--- ENTRIES SUPPLIED Enclosed Below ---

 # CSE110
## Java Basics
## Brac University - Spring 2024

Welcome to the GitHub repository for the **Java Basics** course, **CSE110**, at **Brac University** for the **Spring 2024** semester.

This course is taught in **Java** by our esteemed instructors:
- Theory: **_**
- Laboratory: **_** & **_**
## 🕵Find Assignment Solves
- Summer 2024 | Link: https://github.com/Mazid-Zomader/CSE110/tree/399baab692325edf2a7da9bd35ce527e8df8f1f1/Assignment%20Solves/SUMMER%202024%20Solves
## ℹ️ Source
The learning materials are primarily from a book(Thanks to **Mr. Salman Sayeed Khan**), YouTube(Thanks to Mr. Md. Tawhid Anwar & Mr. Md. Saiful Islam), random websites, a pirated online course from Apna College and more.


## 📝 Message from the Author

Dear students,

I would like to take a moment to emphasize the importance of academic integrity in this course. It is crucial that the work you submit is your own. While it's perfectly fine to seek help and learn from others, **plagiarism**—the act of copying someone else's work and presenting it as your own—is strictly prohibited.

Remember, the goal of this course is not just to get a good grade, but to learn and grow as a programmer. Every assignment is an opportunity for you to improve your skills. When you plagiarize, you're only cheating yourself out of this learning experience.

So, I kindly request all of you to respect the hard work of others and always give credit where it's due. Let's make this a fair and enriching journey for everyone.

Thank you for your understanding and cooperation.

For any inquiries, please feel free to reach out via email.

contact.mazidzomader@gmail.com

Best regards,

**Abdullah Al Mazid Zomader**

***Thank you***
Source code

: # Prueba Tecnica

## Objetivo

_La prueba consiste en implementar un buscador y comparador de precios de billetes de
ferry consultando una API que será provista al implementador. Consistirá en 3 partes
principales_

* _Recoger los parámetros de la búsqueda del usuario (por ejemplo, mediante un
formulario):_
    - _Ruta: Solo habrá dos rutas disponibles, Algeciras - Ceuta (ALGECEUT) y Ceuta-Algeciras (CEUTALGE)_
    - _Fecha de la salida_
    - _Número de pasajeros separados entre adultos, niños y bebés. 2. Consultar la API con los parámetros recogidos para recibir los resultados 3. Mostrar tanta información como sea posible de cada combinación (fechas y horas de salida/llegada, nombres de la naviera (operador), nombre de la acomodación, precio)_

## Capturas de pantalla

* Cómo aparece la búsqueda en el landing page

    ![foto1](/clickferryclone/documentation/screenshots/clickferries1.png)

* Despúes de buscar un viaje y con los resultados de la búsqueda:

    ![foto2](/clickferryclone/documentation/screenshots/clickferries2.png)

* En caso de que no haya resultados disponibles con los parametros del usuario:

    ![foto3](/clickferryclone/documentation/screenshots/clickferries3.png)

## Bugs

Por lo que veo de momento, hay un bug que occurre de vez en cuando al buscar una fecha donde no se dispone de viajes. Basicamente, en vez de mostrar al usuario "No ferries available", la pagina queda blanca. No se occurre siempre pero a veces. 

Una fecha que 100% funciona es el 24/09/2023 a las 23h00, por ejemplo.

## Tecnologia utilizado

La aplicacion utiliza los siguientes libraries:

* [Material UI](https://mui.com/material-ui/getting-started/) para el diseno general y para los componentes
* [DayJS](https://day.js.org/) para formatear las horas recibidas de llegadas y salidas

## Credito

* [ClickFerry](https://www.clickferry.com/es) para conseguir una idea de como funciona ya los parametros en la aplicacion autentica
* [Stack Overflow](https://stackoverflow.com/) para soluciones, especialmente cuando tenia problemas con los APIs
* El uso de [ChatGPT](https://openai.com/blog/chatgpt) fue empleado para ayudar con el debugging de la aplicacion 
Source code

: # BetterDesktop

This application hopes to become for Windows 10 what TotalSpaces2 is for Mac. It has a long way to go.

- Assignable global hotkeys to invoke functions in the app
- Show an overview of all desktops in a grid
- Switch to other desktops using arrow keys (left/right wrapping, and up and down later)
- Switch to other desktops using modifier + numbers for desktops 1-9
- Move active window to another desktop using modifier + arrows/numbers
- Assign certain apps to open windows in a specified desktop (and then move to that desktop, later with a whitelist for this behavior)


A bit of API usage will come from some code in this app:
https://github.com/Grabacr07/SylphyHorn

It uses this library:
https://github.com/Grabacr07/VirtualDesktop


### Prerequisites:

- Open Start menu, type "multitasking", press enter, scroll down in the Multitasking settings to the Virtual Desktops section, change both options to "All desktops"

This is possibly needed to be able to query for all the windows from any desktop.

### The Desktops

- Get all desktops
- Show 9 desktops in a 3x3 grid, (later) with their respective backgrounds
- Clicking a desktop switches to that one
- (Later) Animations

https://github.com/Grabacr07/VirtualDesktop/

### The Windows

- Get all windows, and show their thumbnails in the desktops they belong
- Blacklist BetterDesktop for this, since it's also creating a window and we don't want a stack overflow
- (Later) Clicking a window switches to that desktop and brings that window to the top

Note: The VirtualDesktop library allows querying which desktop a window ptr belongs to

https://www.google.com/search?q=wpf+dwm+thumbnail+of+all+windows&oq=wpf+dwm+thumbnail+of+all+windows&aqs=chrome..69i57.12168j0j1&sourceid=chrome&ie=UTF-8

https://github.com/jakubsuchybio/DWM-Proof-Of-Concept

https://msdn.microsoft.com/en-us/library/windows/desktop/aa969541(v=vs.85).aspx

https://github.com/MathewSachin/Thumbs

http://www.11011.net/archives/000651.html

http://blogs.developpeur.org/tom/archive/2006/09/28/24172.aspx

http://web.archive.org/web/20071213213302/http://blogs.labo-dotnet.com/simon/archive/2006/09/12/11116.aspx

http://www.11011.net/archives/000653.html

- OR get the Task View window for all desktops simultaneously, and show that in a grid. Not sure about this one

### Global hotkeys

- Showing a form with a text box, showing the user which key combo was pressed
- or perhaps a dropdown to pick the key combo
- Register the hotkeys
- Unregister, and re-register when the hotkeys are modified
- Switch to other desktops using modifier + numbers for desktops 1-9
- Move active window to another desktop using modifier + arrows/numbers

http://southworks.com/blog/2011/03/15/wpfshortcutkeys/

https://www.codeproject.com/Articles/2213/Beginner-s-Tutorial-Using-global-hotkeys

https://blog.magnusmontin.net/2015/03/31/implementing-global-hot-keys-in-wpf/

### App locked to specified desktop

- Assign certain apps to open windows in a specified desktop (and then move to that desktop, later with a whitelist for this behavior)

--- End of Enclosed ENTRIES SUPPLIED ---

In the entries above, one line contains "de billetes de" and another contains "para los componentes". Reproduce exactly those two lines and the lines between them, nothing else.

PROBLEM SOLUTION:
_La prueba consiste en implementar un buscador y comparador de precios de billetes de
ferry consultando una API que será provista al implementador. Consistirá en 3 partes
principales_

* _Recoger los parámetros de la búsqueda del usuario (por ejemplo, mediante un
formulario):_
    - _Ruta: Solo habrá dos rutas disponibles, Algeciras - Ceuta (ALGECEUT) y Ceuta-Algeciras (CEUTALGE)_
    - _Fecha de la salida_
    - _Número de pasajeros separados entre adultos, niños y bebés. 2. Consultar la API con los parámetros recogidos para recibir los resultados 3. Mostrar tanta información como sea posible de cada combinación (fechas y horas de salida/llegada, nombres de la naviera (operador), nombre de la acomodación, precio)_

## Capturas de pantalla

* Cómo aparece la búsqueda en el landing page

    ![foto1](/clickferryclone/documentation/screenshots/clickferries1.png)

* Despúes de buscar un viaje y con los resultados de la búsqueda:

    ![foto2](/clickferryclone/documentation/screenshots/clickferries2.png)

* En caso de que no haya resultados disponibles con los parametros del usuario:

    ![foto3](/clickferryclone/documentation/screenshots/clickferries3.png)

## Bugs

Por lo que veo de momento, hay un bug que occurre de vez en cuando al buscar una fecha donde no se dispone de viajes. Basicamente, en vez de mostrar al usuario "No ferries available", la pagina queda blanca. No se occurre siempre pero a veces. 

Una fecha que 100% funciona es el 24/09/2023 a las 23h00, por ejemplo.

## Tecnologia utilizado

La aplicacion utiliza los siguientes libraries:

* [Material UI](https://mui.com/material-ui/getting-started/) para el diseno general y para los componentes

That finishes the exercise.